| WORK TO COMPLETE |
Repeat the lines of the data that follow, please, starting at the first and stopping after the one with "Claim+Comparison Theorem=Proof.".

| AVAILABLE DATA |

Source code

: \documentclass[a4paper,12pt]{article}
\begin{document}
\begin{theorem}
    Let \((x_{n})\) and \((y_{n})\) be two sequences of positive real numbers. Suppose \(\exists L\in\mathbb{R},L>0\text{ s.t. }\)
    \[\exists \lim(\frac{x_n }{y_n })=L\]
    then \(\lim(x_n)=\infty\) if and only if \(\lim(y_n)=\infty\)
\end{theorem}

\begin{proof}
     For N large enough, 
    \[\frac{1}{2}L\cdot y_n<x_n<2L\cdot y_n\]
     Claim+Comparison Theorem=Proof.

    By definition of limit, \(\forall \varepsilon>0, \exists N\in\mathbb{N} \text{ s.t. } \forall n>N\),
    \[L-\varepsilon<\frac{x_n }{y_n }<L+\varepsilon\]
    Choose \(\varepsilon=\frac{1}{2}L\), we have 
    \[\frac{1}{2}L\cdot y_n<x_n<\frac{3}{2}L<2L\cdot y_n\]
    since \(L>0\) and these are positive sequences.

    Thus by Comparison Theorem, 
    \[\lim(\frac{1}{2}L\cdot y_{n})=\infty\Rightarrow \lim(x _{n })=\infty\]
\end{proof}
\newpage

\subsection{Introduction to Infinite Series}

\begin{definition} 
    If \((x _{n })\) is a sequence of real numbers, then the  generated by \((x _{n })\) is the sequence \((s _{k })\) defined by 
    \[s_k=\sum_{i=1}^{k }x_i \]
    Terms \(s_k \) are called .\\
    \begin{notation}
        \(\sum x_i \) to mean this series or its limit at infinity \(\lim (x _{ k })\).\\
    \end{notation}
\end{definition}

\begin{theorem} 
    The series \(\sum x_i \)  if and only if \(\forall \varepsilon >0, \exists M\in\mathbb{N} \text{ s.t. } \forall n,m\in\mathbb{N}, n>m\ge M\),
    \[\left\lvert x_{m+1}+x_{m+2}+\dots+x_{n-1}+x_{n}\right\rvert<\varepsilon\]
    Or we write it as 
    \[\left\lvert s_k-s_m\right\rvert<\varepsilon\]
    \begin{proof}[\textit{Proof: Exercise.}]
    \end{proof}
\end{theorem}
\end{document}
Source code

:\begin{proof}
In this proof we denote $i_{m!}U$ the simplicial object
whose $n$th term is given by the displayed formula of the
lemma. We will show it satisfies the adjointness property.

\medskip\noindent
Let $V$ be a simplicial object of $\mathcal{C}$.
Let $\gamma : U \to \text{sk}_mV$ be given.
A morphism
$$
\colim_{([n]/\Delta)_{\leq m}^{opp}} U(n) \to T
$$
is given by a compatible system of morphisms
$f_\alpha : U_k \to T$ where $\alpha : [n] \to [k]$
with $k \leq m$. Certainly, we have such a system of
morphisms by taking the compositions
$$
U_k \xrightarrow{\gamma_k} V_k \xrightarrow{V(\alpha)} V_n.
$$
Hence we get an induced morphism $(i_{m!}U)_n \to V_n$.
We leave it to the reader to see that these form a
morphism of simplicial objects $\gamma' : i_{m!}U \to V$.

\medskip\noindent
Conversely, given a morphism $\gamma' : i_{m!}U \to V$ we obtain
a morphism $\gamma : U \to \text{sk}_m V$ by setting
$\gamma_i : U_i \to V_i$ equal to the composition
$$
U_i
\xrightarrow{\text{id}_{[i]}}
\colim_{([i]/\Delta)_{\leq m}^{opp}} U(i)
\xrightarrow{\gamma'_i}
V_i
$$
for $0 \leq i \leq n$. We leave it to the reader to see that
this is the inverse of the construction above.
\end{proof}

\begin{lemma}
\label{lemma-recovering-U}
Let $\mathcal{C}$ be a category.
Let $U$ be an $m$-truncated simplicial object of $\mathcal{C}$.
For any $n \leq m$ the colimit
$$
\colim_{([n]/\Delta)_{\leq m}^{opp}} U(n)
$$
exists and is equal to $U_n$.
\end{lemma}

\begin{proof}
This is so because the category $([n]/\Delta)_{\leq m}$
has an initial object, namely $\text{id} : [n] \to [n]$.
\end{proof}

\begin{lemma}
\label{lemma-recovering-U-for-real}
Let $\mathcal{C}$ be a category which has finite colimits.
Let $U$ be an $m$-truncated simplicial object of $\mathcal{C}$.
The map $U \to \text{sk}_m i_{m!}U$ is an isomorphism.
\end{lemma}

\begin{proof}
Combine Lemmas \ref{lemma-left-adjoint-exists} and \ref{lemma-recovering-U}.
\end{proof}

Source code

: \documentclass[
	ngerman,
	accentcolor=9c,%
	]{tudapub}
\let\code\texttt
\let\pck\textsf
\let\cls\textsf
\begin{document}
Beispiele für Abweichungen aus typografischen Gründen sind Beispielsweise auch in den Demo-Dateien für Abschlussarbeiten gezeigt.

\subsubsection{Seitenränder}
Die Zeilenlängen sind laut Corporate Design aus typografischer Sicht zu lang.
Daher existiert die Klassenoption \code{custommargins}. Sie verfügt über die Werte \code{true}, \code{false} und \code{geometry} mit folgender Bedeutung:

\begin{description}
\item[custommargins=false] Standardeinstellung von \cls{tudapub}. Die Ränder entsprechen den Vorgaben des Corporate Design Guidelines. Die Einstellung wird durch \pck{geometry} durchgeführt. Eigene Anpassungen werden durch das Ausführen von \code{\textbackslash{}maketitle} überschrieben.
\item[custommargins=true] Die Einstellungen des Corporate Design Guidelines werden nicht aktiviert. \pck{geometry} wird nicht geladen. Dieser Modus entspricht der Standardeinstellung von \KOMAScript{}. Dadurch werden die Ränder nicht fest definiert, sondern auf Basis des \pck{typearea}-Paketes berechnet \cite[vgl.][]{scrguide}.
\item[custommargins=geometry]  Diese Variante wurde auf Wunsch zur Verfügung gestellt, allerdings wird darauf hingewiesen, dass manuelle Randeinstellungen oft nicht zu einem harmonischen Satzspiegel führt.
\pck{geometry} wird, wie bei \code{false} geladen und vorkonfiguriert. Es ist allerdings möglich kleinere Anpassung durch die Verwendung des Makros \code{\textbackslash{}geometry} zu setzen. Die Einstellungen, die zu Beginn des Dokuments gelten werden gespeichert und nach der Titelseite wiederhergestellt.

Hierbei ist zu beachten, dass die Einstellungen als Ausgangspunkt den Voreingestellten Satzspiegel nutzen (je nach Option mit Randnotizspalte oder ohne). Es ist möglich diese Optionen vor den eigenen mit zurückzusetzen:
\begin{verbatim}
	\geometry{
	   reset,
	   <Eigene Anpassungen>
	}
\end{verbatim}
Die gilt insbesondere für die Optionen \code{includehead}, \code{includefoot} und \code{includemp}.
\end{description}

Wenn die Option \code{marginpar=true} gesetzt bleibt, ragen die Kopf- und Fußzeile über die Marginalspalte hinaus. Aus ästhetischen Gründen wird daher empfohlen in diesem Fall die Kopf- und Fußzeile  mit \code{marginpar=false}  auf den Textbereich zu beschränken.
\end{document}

| ANSWER SPACE |
Source code

: \documentclass[a4paper,12pt]{article}
\begin{document}
\begin{theorem}
    Let \((x_{n})\) and \((y_{n})\) be two sequences of positive real numbers. Suppose \(\exists L\in\mathbb{R},L>0\text{ s.t. }\)
    \[\exists \lim(\frac{x_n }{y_n })=L\]
    then \(\lim(x_n)=\infty\) if and only if \(\lim(y_n)=\infty\)
\end{theorem}

\begin{proof}
     For N large enough, 
    \[\frac{1}{2}L\cdot y_n<x_n<2L\cdot y_n\]
     Claim+Comparison Theorem=Proof.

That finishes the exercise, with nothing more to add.